A prefix sum array allows us to get the sum of subarrays throughout a problem. Many array problems are actually about turning a subarray condition into a relationship between two prefixes - the core identity is:

  • Let prefix[i] be the sum of elements from 0..i
  • Then the sum of a subarray l..r if prefix[r + 1] - prefix[l], or prefix[r] - prefix[l - 1] but that confuses me
    • prefix[r + 1] - prefix[l] avoids the whole "left = 0 is special"
  • The length of a subarray nums[l..r] is (r + 1) - l, or r - l + 1 in the other convention

Below, there are multiple hash maps used - freq, first, count, etc.. These will always store information about an earlier prefix l. Since most of them are initialized with {0:..}, they are using the right + 1 convention where we'd start storing prefixes with pfxSum = [0]. Therefore, at any current position we would be at in for idx, num in enumerate(nums):, we can still utilize prefix - freq[l] to figure out sum or length between prefix, or idx and the count of index stored in the hashmaps...it's fucky, but it works out fine

arr =    [1, 3, -2, 5]
pfx = [0, 1, 4, 2, 7]

To find the sum of subarrays from 1 --> 3 you can do pfx[4] - pfx[1] = 6, which is the same as arr[1] + arr[2] + arr[3]

"What earlier prefix would I need so that the difference between these two points gives me what I want". Usually if there are differences, total counts of items, or conditions, using a prefix sum is thew ay to go.
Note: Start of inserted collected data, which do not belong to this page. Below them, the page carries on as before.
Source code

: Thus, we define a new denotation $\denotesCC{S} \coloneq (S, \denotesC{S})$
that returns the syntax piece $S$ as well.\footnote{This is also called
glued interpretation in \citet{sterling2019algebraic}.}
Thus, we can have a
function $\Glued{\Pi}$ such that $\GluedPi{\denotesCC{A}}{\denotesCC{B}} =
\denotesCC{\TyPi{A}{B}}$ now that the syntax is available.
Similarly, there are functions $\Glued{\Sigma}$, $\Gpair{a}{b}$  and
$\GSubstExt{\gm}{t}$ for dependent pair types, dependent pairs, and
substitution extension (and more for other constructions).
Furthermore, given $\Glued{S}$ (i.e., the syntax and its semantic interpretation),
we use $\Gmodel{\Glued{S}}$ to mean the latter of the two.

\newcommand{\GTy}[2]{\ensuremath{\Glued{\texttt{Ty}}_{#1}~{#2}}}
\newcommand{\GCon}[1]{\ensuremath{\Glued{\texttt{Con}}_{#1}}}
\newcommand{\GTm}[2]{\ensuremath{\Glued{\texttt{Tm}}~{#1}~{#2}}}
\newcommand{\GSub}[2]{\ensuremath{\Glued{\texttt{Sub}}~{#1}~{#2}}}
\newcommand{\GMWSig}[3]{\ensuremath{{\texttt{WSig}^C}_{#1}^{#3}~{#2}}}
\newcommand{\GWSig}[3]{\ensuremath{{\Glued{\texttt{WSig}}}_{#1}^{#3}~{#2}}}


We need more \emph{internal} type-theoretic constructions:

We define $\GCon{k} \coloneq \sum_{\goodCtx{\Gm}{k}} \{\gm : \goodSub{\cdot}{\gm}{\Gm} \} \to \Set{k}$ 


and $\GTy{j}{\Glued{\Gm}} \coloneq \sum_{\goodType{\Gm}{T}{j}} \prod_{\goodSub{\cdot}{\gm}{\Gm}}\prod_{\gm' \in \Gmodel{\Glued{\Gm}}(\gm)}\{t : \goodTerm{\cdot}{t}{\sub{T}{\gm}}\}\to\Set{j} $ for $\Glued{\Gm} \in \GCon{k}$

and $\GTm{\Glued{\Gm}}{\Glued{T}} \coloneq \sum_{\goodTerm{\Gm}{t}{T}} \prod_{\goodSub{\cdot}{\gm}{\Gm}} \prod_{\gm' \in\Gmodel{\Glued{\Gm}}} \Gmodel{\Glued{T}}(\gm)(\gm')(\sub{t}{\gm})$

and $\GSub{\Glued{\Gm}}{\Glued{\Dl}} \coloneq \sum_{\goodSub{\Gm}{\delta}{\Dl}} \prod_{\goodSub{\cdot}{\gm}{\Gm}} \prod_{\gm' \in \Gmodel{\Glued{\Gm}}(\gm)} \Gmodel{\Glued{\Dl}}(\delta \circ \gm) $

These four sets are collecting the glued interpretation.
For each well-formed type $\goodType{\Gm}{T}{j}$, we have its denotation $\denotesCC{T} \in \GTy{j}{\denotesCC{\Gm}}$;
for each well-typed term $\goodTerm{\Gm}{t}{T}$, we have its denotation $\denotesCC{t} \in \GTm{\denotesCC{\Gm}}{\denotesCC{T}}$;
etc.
Prefix Sum also comes up in Tree Traversal because you can use it during a tree traversal technique to find things like

  • Total number of paths that sum to X
  • Total number of paths less than or equal to X
  • etc
  • The same "problems" that Prefix Sum solves for Arrays it can solve for in Trees as well

One dimensional Prefix Sum is easy, it's just a cumulative sum! 1D Array

To get the total from x1 to x3 we need prefix[x3] - prefix[x0]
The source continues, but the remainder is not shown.